WHAT THE TASK ASKS:
Using the data that follows, state the number of lines holding the word "entre", and give no other output.

DATA PROVIDED:
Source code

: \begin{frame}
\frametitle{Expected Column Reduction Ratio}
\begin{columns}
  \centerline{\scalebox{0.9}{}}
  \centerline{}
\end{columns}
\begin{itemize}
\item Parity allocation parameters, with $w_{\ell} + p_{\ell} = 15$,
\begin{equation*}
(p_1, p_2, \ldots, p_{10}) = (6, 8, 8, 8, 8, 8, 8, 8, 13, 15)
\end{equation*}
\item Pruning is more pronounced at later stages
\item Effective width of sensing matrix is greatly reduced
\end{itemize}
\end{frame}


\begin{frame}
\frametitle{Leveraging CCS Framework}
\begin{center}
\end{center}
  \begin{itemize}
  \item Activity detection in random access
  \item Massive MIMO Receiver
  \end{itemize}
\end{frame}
==
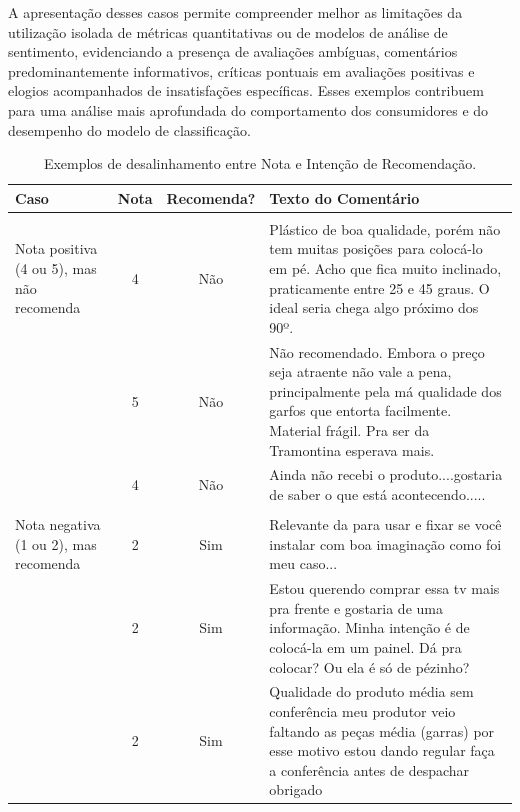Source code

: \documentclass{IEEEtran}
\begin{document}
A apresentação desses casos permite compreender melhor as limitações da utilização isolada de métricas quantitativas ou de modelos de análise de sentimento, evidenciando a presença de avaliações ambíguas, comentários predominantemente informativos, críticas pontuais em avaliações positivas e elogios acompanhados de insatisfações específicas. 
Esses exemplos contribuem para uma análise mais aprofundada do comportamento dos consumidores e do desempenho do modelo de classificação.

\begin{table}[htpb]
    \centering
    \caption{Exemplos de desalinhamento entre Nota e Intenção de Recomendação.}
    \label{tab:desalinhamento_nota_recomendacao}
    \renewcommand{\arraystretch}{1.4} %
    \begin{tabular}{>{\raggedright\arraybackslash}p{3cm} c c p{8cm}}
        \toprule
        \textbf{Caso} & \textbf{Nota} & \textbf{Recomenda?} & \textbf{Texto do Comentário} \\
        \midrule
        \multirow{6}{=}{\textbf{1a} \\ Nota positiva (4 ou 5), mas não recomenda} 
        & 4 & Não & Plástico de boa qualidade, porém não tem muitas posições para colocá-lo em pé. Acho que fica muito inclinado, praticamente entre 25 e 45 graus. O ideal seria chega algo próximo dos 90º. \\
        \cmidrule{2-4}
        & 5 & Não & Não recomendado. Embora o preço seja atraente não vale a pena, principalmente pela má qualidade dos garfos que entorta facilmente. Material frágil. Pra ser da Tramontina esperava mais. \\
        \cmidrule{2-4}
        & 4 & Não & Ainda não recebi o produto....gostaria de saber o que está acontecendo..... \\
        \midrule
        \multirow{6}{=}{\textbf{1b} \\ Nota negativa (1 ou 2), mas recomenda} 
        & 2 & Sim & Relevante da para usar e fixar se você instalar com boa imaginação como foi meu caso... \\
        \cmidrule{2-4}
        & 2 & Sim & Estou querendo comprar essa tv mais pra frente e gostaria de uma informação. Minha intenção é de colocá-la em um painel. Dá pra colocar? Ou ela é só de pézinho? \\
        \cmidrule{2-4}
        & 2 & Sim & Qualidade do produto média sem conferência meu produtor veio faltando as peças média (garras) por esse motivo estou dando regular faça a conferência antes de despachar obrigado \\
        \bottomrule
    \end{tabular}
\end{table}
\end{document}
---
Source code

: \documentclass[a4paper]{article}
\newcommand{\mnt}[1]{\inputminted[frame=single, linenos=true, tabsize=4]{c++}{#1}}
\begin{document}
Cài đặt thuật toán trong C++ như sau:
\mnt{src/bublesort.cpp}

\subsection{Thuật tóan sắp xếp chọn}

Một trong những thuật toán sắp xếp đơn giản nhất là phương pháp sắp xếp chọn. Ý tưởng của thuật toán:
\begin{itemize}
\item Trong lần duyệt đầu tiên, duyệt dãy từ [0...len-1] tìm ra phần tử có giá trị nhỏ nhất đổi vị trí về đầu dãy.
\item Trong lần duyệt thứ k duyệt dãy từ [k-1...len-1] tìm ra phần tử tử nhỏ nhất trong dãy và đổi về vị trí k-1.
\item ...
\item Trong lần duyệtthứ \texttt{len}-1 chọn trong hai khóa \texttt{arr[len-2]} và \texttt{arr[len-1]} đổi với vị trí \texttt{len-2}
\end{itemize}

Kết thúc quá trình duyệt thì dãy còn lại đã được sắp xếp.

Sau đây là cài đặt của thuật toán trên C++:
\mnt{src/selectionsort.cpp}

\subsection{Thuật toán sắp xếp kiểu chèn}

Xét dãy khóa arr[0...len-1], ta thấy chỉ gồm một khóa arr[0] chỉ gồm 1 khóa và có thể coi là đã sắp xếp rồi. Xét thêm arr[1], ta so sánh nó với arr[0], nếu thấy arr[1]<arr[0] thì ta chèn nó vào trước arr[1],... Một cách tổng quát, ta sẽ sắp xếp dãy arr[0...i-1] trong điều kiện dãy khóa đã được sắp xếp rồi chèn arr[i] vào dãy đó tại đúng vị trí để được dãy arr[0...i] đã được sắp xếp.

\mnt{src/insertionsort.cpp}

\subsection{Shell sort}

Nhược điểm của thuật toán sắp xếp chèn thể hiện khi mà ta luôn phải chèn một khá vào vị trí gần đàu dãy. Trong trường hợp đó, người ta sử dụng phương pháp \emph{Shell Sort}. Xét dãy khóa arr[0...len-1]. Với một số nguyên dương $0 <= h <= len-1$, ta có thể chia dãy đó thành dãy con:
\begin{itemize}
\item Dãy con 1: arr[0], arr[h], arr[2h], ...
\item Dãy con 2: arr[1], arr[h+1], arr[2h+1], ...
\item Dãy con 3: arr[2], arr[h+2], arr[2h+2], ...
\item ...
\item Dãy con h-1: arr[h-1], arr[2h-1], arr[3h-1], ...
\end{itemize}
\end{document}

SOLUTION:
2